By Xiang Hui, Research Institute of Enterprises, DRC
Research Report, No.336, 2021 (Total 6401) 2021-11-12
Abstract: In recent years, risk events loomed up frequently in small and medium-sized banks in China, exerting relatively great negative impact on the market. Through an analysis on four serious risk events respectively in Baoshang Bank, Heng Feng Bank, Bank of Jin Zhou and Chengdu Rural Commercial Bank, it could be found that the risk source lies in the medium-to-long term corporate governance. This issue is mainly a result of manipulation by major shareholders and control of insiders. To be specific, the failure in corporate governance of these banks is mainly due to the fact that the risk-returns and incentives mechanism are asymmetric, the equity management is not in place, there is a lack of check and balance between the stockholders’ meeting, the board of directors, the supervisory board and the top management, as well as the missing of state-owned shareholders.
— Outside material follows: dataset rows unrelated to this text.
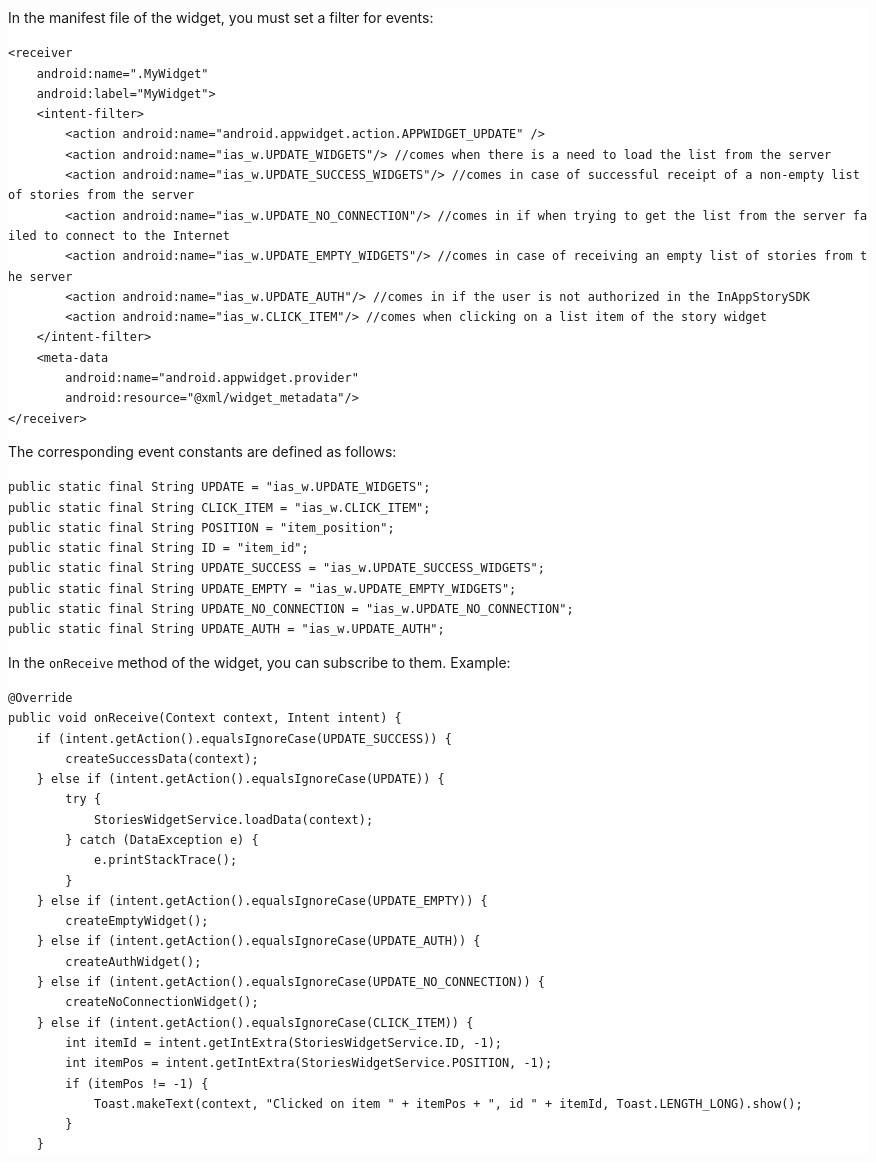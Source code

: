 In the manifest file of the widget, you must set a filter for events:
```
<receiver
    android:name=".MyWidget"
    android:label="MyWidget">
    <intent-filter>
        <action android:name="android.appwidget.action.APPWIDGET_UPDATE" />
        <action android:name="ias_w.UPDATE_WIDGETS"/> //comes when there is a need to load the list from the server 
        <action android:name="ias_w.UPDATE_SUCCESS_WIDGETS"/> //comes in case of successful receipt of a non-empty list of stories from the server 
        <action android:name="ias_w.UPDATE_NO_CONNECTION"/> //comes in if when trying to get the list from the server failed to connect to the Internet 
        <action android:name="ias_w.UPDATE_EMPTY_WIDGETS"/> //comes in case of receiving an empty list of stories from the server 
        <action android:name="ias_w.UPDATE_AUTH"/> //comes in if the user is not authorized in the InAppStorySDK 
        <action android:name="ias_w.CLICK_ITEM"/> //comes when clicking on a list item of the story widget 
    </intent-filter>
    <meta-data
        android:name="android.appwidget.provider"
        android:resource="@xml/widget_metadata"/>                 
</receiver>
```

The corresponding event constants are defined as follows:
```
public static final String UPDATE = "ias_w.UPDATE_WIDGETS";
public static final String CLICK_ITEM = "ias_w.CLICK_ITEM";
public static final String POSITION = "item_position";
public static final String ID = "item_id";
public static final String UPDATE_SUCCESS = "ias_w.UPDATE_SUCCESS_WIDGETS";
public static final String UPDATE_EMPTY = "ias_w.UPDATE_EMPTY_WIDGETS";
public static final String UPDATE_NO_CONNECTION = "ias_w.UPDATE_NO_CONNECTION";
public static final String UPDATE_AUTH = "ias_w.UPDATE_AUTH";
```

In the `onReceive` method of the widget, you can subscribe to them.
Example:
```
@Override
public void onReceive(Context context, Intent intent) {
    if (intent.getAction().equalsIgnoreCase(UPDATE_SUCCESS)) {
        createSuccessData(context);
    } else if (intent.getAction().equalsIgnoreCase(UPDATE)) {
        try {
            StoriesWidgetService.loadData(context);
        } catch (DataException e) {
            e.printStackTrace();
        }
    } else if (intent.getAction().equalsIgnoreCase(UPDATE_EMPTY)) {
        createEmptyWidget();
    } else if (intent.getAction().equalsIgnoreCase(UPDATE_AUTH)) {
        createAuthWidget();
    } else if (intent.getAction().equalsIgnoreCase(UPDATE_NO_CONNECTION)) {
        createNoConnectionWidget();
    } else if (intent.getAction().equalsIgnoreCase(CLICK_ITEM)) {
        int itemId = intent.getIntExtra(StoriesWidgetService.ID, -1);
        int itemPos = intent.getIntExtra(StoriesWidgetService.POSITION, -1);
        if (itemPos != -1) {
            Toast.makeText(context, "Clicked on item " + itemPos + ", id " + itemId, Toast.LENGTH_LONG).show();
        }
    }
```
It is necessary to further optimize the equity structure of small and medium-sized banks, refine the across-the-board supervision on stockholders; advance the function building of the board of directors and the supervisory board; improve the local financial management of state assets to ensure the fulfillment of the rights and responsibilities of state shareholders; consolidate the organic supervisory over both business of these banks and corporate governance; enhance the quality of information disclosure towards the public, supervisory departments and banks, so as to create a favorable internal and external governance environment.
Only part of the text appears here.